Niedziela to kulminacja i najważniejszy punkt programu - Cracovia Maraton. Jak za pociągnięciem magicznej różdżki chmury rozstąpiły się i dla tysięcy biegaczy nad Krakowem zawisło piękne słońce barwnie opisywał początek tego dnia Tomasz Zimoch, speaker zawodów i znany dziennikarz radiowy. Cały weekend z nieba lał deszcz, niedzielny poranek stał jednak pod znakiem pięknego słońca i przyjemnej temperatury.

Dla grona prawie 5,5 tysiąca biegaczy ten dzień pod wieloma względami był wyjątkowy.

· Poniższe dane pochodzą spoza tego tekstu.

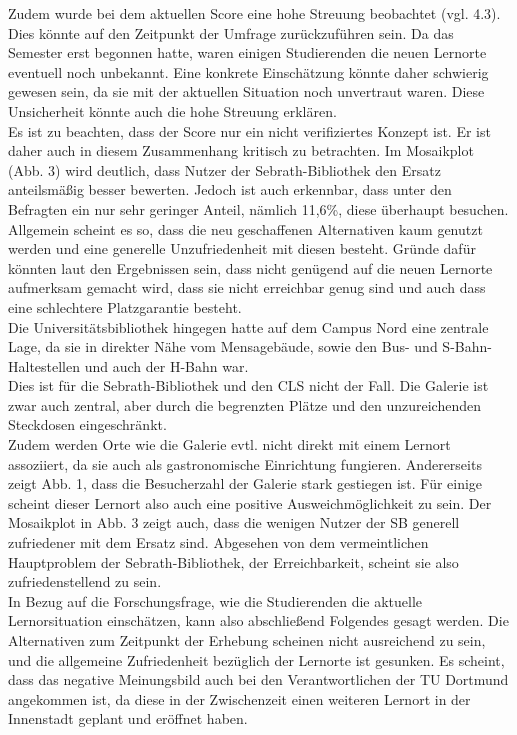 \documentclass[11pt, a4paper]{article}
\begin{document}
Zudem wurde bei dem aktuellen Score eine hohe Streuung beobachtet (vgl. 4.3). Dies könnte auf den Zeitpunkt der Umfrage zurückzuführen sein. Da das Semester erst begonnen hatte, waren einigen Studierenden die neuen Lernorte eventuell noch unbekannt. Eine konkrete Einschätzung könnte daher schwierig gewesen sein, da sie mit der aktuellen Situation noch unvertraut waren. Diese Unsicherheit könnte auch die hohe Streuung erklären.\\
Es ist zu beachten, dass der Score nur ein nicht verifiziertes Konzept ist. Er ist daher auch in diesem Zusammenhang kritisch zu betrachten.
Im Mosaikplot (Abb. 3) wird deutlich, dass Nutzer der Sebrath-Bibliothek den Ersatz anteilsmäßig besser bewerten. Jedoch ist auch erkennbar, dass unter den Befragten ein nur sehr geringer Anteil, nämlich 11,6\%, diese überhaupt besuchen.\\
Allgemein scheint es so, dass die neu geschaffenen Alternativen kaum genutzt werden und eine generelle Unzufriedenheit mit diesen besteht. Gründe dafür könnten laut den Ergebnissen sein, dass nicht genügend auf die neuen Lernorte aufmerksam gemacht wird, dass sie nicht erreichbar genug sind und auch dass eine schlechtere Platzgarantie besteht.\\
Die Universitätsbibliothek hingegen hatte auf dem Campus Nord eine zentrale Lage, da sie in direkter Nähe vom Mensagebäude, sowie den Bus- und S-Bahn-Haltestellen und auch der H-Bahn war. \\
Dies ist für die Sebrath-Bibliothek und den CLS nicht der Fall. Die Galerie ist zwar auch zentral, aber durch die begrenzten Plätze und den unzureichenden Steckdosen eingeschränkt.\\
Zudem werden Orte wie die Galerie evtl. nicht direkt mit einem Lernort assoziiert, da sie auch als gastronomische Einrichtung fungieren.
Andererseits zeigt Abb. 1, dass die Besucherzahl der Galerie stark gestiegen ist.
Für einige scheint dieser Lernort also auch eine positive Ausweichmöglichkeit zu sein.
Der Mosaikplot in Abb. 3 zeigt auch, dass die wenigen Nutzer der SB generell zufriedener mit dem Ersatz sind. Abgesehen von dem vermeintlichen Hauptproblem der Sebrath-Bibliothek, der Erreichbarkeit, scheint sie also zufriedenstellend zu sein.\\
In Bezug auf die Forschungsfrage, wie die Studierenden die aktuelle Lernorsituation einschätzen, kann also abschließend Folgendes gesagt werden. Die Alternativen zum Zeitpunkt der Erhebung scheinen nicht ausreichend zu sein, und die allgemeine Zufriedenheit bezüglich der Lernorte ist gesunken.
Es scheint, dass das negative Meinungsbild auch bei den Verantwortlichen der TU Dortmund angekommen ist, da diese in der Zwischenzeit einen weiteren Lernort in der Innenstadt geplant und eröffnet haben.
\newpage
\end{document}
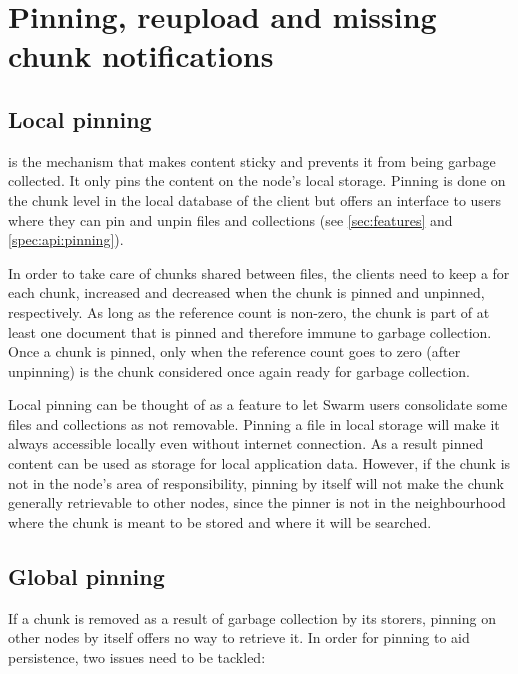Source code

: \section{Pinning, reupload and missing chunk notifications}\label{sec:reupload}


\subsection{Local pinning}\label{sec:pinning}

 is the mechanism that makes content sticky and prevents it from being garbage collected. It only pins the content on the node's local storage. Pinning is done on the chunk level in the local database of the client but offers an interface to users where they can pin and unpin files and collections (see \ref{sec:features} and \ref{spec:api:pinning}). 

In order to take care of chunks shared between files, the clients need to keep a  for each chunk, increased and decreased when the chunk is pinned and unpinned, respectively. As long as the reference count is non-zero, the chunk is part of at least one document that is pinned and therefore immune to garbage collection. Once a chunk is pinned, only when the reference count goes to zero (after unpinning) is the chunk considered once again ready for garbage collection.

Local pinning can be thought of as a feature to let Swarm users consolidate some files and collections as not removable. Pinning a file in local storage will make it always accessible locally even without internet connection. As a result pinned content can be used as storage for local application data. However, if the chunk is not in the node's area of responsibility, pinning by itself will not make the chunk generally retrievable to other nodes, since the pinner is not in the neighbourhood where the chunk is meant to be stored and where it will be searched.

\subsection{Global pinning}\label{sec:global-pinning}

If a chunk is removed as a result of garbage collection by its storers, pinning on other nodes by itself offers no way to retrieve it. In order for pinning to aid persistence, two issues need to be tackled:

Po wielu latach wracamy ze startem na płytę Rynku Głównego. Biegacze o to pytali od lat. W końcu podjęliśmy to wyzwanie  opisywał Sasorski, dodając, że wiązało się to z wielkim ryzykiem  prawie 6 000 biegaczy i całej infrastruktury na rynku wymagało logistycznej ekwilibrystyki.

Biegacze wystartowali i finiszowali na płycie Rynku, ale to nie jedyna nowość. Trasa, ze względu na remonty, została kompaktowo upchnięta w śródmieściu na dwóch pętlach. Ta ryzykowna decyzja spotkała się z zadowoleniem i entuzjazmem biegaczy. Ciekawa, prowadząca przez wiele różnych miejsc, z widokiem na najpiękniejsze miejsca w Krakowie, bez nużących długich prostych opowiadał Krzysiek, uczestnik Cracovia Maraton od ponad 10 lat. Wtórowało mu wiele innych biegaczek i biegaczy.

Zwycięzcami zostali Kenijczycy: Elizabeth Jeruiyot Chemweno i Edwin Kirui. – Wygrali Krakowianie i wygrali biegacze podsumowywał imprezę Krzysztof Kowal, gdy po ponad 6 godzinach na metę wbiegali ostatni biegacze. Spotykamy się za rok. Do zobaczenia!  dodał szef Cracovia Maratonu, jeszcze nieoficjalnie zapowiadając, że lokalizacja startu i mety na Rynku pozostanie.